§ REQUIRED ACTION:
Range to output from the entries below: the line containing "Create a Numpy" through the line containing "С помощью функции linspace библиотеки". Set it down exactly, ends included, nothing else.

§ SOURCE DATA:
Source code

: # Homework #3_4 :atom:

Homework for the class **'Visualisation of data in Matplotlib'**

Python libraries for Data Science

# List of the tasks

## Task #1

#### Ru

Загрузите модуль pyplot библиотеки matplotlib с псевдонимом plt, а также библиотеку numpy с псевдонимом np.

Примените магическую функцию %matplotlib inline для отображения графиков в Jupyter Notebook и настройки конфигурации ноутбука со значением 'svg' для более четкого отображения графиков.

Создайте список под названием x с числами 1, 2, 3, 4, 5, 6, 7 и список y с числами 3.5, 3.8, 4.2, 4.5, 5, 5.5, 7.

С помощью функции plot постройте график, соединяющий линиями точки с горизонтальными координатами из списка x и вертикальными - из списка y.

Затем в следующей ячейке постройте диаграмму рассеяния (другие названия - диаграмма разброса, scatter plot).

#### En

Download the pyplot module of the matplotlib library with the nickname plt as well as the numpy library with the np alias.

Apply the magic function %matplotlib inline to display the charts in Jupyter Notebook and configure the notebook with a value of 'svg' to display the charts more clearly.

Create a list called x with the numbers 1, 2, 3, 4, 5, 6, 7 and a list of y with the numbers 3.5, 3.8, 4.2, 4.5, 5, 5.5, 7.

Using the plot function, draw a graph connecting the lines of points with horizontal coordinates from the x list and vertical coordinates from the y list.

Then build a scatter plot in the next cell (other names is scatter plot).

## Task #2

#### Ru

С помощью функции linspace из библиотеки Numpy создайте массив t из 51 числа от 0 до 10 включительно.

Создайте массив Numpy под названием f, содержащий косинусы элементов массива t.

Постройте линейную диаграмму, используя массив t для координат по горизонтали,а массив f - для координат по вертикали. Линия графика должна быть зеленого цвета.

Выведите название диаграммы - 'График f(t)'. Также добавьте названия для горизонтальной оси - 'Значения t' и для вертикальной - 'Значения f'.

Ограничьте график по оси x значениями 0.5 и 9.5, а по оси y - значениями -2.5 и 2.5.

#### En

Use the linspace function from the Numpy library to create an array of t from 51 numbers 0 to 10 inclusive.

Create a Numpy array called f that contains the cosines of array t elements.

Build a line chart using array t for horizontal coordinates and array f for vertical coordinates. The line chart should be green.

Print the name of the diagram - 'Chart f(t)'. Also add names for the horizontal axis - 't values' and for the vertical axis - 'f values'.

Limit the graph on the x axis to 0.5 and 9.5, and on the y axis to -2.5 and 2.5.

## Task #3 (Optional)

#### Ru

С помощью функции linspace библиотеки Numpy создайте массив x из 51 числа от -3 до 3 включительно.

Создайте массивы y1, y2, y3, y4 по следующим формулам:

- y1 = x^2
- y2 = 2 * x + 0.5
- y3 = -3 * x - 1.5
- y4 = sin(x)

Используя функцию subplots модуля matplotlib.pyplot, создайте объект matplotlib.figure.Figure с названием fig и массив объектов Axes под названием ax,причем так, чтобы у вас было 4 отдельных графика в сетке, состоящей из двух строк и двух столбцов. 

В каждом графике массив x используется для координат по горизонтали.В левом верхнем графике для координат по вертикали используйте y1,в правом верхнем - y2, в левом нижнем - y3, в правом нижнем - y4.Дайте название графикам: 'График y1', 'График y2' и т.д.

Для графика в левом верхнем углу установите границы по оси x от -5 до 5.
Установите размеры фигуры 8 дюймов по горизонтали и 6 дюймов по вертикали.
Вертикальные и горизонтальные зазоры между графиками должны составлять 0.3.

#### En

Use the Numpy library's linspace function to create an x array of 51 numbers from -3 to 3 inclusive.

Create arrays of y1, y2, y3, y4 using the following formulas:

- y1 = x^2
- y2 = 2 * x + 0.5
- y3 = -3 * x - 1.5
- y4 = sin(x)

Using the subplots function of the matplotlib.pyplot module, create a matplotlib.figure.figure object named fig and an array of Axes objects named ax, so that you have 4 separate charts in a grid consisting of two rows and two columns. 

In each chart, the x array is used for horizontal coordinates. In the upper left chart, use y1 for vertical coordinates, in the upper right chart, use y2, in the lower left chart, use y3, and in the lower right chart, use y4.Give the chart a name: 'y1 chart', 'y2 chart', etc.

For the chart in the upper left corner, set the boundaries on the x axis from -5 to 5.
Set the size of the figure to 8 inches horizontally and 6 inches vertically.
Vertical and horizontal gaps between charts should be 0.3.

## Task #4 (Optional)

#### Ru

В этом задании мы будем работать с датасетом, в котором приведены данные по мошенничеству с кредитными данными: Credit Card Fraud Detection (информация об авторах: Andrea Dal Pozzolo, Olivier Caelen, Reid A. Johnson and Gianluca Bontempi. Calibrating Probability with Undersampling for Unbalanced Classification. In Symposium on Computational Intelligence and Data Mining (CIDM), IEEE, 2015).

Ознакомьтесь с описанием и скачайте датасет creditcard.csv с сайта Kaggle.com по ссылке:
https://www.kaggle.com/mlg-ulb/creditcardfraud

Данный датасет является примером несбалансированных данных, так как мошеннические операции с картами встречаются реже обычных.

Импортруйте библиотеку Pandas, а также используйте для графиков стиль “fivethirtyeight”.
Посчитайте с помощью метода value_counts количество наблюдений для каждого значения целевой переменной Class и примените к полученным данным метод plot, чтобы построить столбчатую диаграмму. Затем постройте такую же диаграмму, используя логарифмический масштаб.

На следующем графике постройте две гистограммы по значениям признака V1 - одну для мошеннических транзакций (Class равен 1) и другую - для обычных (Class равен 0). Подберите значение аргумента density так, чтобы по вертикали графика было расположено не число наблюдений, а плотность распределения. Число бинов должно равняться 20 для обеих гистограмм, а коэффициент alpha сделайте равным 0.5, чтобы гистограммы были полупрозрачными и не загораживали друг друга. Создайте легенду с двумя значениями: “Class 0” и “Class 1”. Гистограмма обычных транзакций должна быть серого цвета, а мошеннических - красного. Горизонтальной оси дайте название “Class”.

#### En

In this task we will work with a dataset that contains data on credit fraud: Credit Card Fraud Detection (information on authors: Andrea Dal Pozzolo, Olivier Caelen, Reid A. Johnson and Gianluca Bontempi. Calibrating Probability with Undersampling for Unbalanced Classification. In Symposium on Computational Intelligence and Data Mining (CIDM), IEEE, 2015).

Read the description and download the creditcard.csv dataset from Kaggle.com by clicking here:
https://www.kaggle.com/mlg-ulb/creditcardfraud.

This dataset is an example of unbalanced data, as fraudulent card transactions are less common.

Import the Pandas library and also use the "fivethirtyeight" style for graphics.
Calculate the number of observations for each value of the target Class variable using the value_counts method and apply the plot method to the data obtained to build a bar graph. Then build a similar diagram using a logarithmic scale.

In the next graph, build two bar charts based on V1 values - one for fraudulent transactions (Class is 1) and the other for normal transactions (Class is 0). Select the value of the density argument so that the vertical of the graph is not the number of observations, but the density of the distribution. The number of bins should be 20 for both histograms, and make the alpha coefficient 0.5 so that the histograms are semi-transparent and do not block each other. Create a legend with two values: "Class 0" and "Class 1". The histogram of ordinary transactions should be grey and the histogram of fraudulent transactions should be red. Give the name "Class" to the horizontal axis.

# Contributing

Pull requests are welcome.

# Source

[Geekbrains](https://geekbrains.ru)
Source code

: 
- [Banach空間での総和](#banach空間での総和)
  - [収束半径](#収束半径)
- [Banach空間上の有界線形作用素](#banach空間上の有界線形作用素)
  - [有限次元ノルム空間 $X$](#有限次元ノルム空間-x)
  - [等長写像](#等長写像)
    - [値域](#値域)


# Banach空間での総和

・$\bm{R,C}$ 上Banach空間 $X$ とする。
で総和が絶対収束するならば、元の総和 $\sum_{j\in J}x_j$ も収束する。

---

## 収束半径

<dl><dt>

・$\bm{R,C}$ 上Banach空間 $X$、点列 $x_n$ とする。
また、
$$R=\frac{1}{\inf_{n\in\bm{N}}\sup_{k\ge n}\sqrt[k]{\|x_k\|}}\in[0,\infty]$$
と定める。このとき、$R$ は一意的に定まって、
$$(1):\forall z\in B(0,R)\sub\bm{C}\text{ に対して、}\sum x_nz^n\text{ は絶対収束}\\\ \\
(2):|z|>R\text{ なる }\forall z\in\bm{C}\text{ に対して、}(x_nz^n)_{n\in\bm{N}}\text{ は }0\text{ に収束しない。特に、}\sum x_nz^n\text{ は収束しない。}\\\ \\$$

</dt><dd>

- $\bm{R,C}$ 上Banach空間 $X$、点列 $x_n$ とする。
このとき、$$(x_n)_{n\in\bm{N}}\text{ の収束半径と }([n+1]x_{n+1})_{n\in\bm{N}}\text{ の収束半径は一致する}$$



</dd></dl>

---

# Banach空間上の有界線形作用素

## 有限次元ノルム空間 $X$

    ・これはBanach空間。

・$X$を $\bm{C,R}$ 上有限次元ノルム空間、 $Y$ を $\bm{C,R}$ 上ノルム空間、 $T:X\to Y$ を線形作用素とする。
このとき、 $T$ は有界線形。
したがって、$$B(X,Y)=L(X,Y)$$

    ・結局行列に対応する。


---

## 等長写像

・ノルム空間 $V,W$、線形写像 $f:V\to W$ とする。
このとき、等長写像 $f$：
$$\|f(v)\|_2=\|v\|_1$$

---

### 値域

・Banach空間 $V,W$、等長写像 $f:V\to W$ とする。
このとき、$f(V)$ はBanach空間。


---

§ SOLUTION TO THE EXERCISE:
Create a Numpy array called f that contains the cosines of array t elements.

Build a line chart using array t for horizontal coordinates and array f for vertical coordinates. The line chart should be green.

Print the name of the diagram - 'Chart f(t)'. Also add names for the horizontal axis - 't values' and for the vertical axis - 'f values'.

Limit the graph on the x axis to 0.5 and 9.5, and on the y axis to -2.5 and 2.5.

## Task #3 (Optional)

#### Ru

С помощью функции linspace библиотеки Numpy создайте массив x из 51 числа от -3 до 3 включительно.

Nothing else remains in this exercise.